Stored data
################
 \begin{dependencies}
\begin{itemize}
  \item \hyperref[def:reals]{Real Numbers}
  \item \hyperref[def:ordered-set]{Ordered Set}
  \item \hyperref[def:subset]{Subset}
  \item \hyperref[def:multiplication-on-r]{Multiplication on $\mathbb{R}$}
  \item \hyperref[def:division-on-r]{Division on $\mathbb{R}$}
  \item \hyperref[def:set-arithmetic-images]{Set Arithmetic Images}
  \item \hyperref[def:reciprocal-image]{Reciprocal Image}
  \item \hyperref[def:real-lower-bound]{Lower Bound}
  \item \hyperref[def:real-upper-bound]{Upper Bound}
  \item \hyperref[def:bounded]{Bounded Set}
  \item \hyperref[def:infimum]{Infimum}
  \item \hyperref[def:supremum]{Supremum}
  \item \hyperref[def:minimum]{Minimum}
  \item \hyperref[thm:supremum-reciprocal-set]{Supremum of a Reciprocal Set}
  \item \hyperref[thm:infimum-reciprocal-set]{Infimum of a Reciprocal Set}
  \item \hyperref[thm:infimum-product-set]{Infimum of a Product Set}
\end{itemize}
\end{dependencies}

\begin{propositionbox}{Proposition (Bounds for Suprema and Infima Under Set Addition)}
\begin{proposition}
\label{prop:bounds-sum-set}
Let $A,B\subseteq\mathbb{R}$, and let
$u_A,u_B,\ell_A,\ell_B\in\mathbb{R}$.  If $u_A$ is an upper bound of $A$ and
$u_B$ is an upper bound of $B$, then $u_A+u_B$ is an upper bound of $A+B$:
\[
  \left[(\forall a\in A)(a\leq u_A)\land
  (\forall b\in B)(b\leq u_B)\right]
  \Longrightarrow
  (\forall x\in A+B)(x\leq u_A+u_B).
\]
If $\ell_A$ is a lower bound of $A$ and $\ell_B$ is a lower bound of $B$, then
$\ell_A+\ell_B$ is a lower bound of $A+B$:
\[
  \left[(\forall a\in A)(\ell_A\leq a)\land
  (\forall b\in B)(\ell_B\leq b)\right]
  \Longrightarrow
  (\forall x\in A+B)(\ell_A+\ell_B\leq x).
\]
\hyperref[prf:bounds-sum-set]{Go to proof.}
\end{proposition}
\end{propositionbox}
################
● ASSIGNMENT: The full data, repeated exactly, is the only acceptable output.

● SOLUTION TO THIS EXERCISE:
 \begin{dependencies}
\begin{itemize}
  \item \hyperref[def:reals]{Real Numbers}
  \item \hyperref[def:ordered-set]{Ordered Set}
  \item \hyperref[def:subset]{Subset}
  \item \hyperref[def:multiplication-on-r]{Multiplication on $\mathbb{R}$}
  \item \hyperref[def:division-on-r]{Division on $\mathbb{R}$}
  \item \hyperref[def:set-arithmetic-images]{Set Arithmetic Images}
  \item \hyperref[def:reciprocal-image]{Reciprocal Image}
  \item \hyperref[def:real-lower-bound]{Lower Bound}
  \item \hyperref[def:real-upper-bound]{Upper Bound}
  \item \hyperref[def:bounded]{Bounded Set}
  \item \hyperref[def:infimum]{Infimum}
  \item \hyperref[def:supremum]{Supremum}
  \item \hyperref[def:minimum]{Minimum}
  \item \hyperref[thm:supremum-reciprocal-set]{Supremum of a Reciprocal Set}
  \item \hyperref[thm:infimum-reciprocal-set]{Infimum of a Reciprocal Set}
  \item \hyperref[thm:infimum-product-set]{Infimum of a Product Set}
\end{itemize}
\end{dependencies}

\begin{propositionbox}{Proposition (Bounds for Suprema and Infima Under Set Addition)}
\begin{proposition}
\label{prop:bounds-sum-set}
Let $A,B\subseteq\mathbb{R}$, and let
$u_A,u_B,\ell_A,\ell_B\in\mathbb{R}$.  If $u_A$ is an upper bound of $A$ and
$u_B$ is an upper bound of $B$, then $u_A+u_B$ is an upper bound of $A+B$:
\[
  \left[(\forall a\in A)(a\leq u_A)\land
  (\forall b\in B)(b\leq u_B)\right]
  \Longrightarrow
  (\forall x\in A+B)(x\leq u_A+u_B).
\]
If $\ell_A$ is a lower bound of $A$ and $\ell_B$ is a lower bound of $B$, then
$\ell_A+\ell_B$ is a lower bound of $A+B$:
\[
  \left[(\forall a\in A)(\ell_A\leq a)\land
  (\forall b\in B)(\ell_B\leq b)\right]
  \Longrightarrow
  (\forall x\in A+B)(\ell_A+\ell_B\leq x).
\]
\hyperref[prf:bounds-sum-set]{Go to proof.}
\end{proposition}
\end{propositionbox}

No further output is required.